Pekan lalu, seorang kardinal dipecat atas tuduhan pelecehan seksual selama bertahun-tahun.

Sejak terpilih pada bulan Maret 2013, Paus Fransiskus telah memberi perhatian pada skandal pelecehan yang dilalukan pastor gereja Katolik,

Pada bulan Juli 2014, dia telah bertemu enam korban dari tiga negara – dua orang dari Irlandia, Inggris dan Jerman. Dalam misa pribadi di mana enam korban hadir di antara para jemaat, dia menyampaikan permintaan maaf secara eksplisit.

“Di depan Tuhan dan umatnya, saya menyatakan kesedihan atas dosa dan kejahatan serius pelecehan seksual yang dilakukan pastor kepada Anda,” kata Paus Fransiskus dalam khotbah yang kemudian diterbitkan Vatikan.

“Dan saya dengan rendah hati memohon maaf. Saya meminta maaf Anda juga bagi dosa para pemimpin Gereja yang menghapuskan dan tidak merespons sepatutnya terhadap sejumlah laporan pelecehan yang disampaikan anggota keluarga, di samping korban pelecehan sendiri.”

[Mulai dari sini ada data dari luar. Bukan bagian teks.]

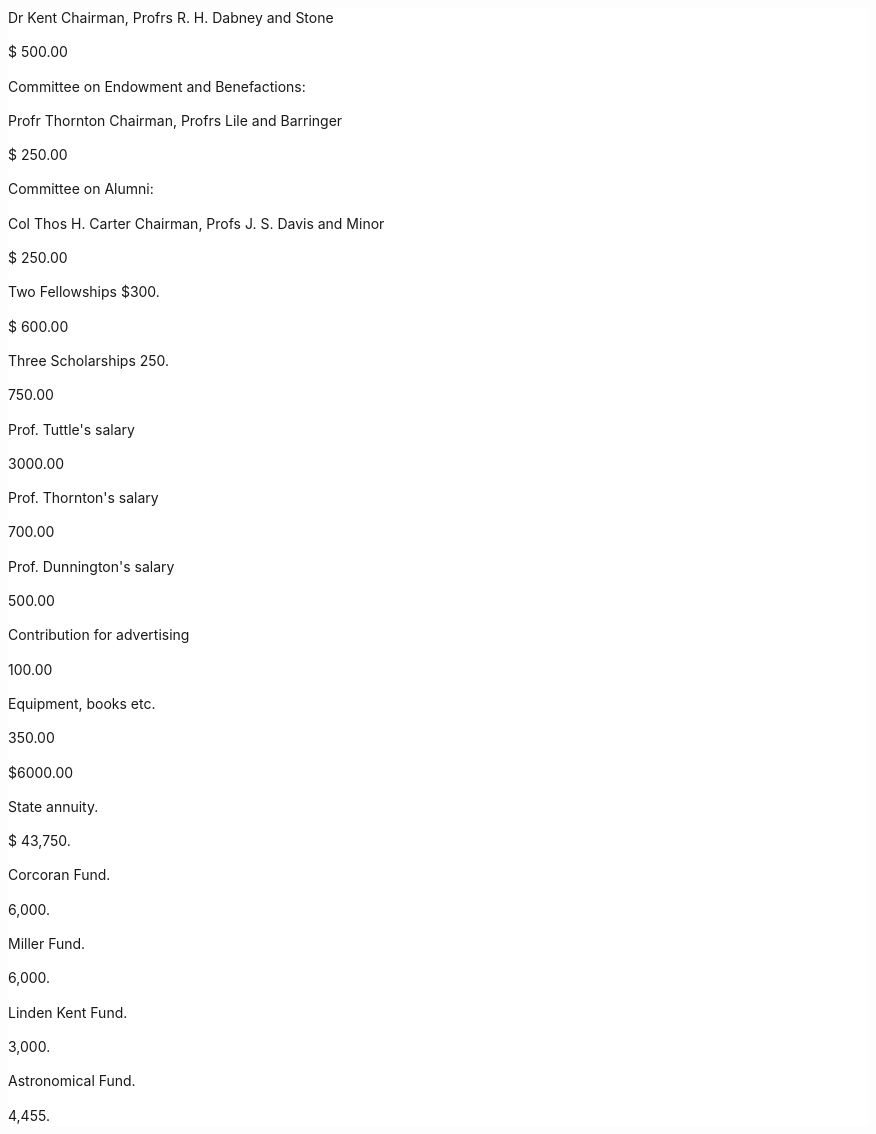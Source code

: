 Dr Kent Chairman, Profrs R. H. Dabney and Stone

$ 500.00

Committee on Endowment and Benefactions:

Profr Thornton Chairman, Profrs Lile and Barringer

$ 250.00

Committee on Alumni:

Col Thos H. Carter Chairman, Profs J. S. Davis and Minor

$ 250.00

Two Fellowships $300.

$ 600.00

Three Scholarships 250.

750.00

Prof. Tuttle's salary

3000.00

Prof. Thornton's salary

700.00

Prof. Dunnington's salary

500.00

Contribution for advertising

100.00

Equipment, books etc.

350.00

$6000.00

State annuity.

$ 43,750.

Corcoran Fund.

6,000.

Miller Fund.

6,000.

Linden Kent Fund.

3,000.

Astronomical Fund.

4,455.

Tidak lama kemudian, Paus Fransiskus menambahkan anggota baru di komisi perlindungan anak-anak bentukan bentukan Vatikan, dari Afrika, Osenia, Asia, dan Amerika Selatan. Tetapi badan ini menghadapi masalah karena anggotanya mundur. Dua orang di komisi yang juga korban pelecehan, Marie Collins dan Peter Saunders, mengundurkan diri.

Meski banyak pihak berharap bahwa konferensi di Vatikan dapat menghasilkan hal-hal signifikan, Paus Fransiskus sudah mengatakan konferensi tersebut hanyalah suatu permulaan dari sebuah percakapan.

Banyak pihak yang mendorongnya untuk mengeluarkan keputusan yang harus dipatuhi Gereja dan menerapkan protokol universal untuk menghadapi berbagai tantangan karena keberadaan Gereja bergantung kepada serangkaian sistem budaya dan peradilan.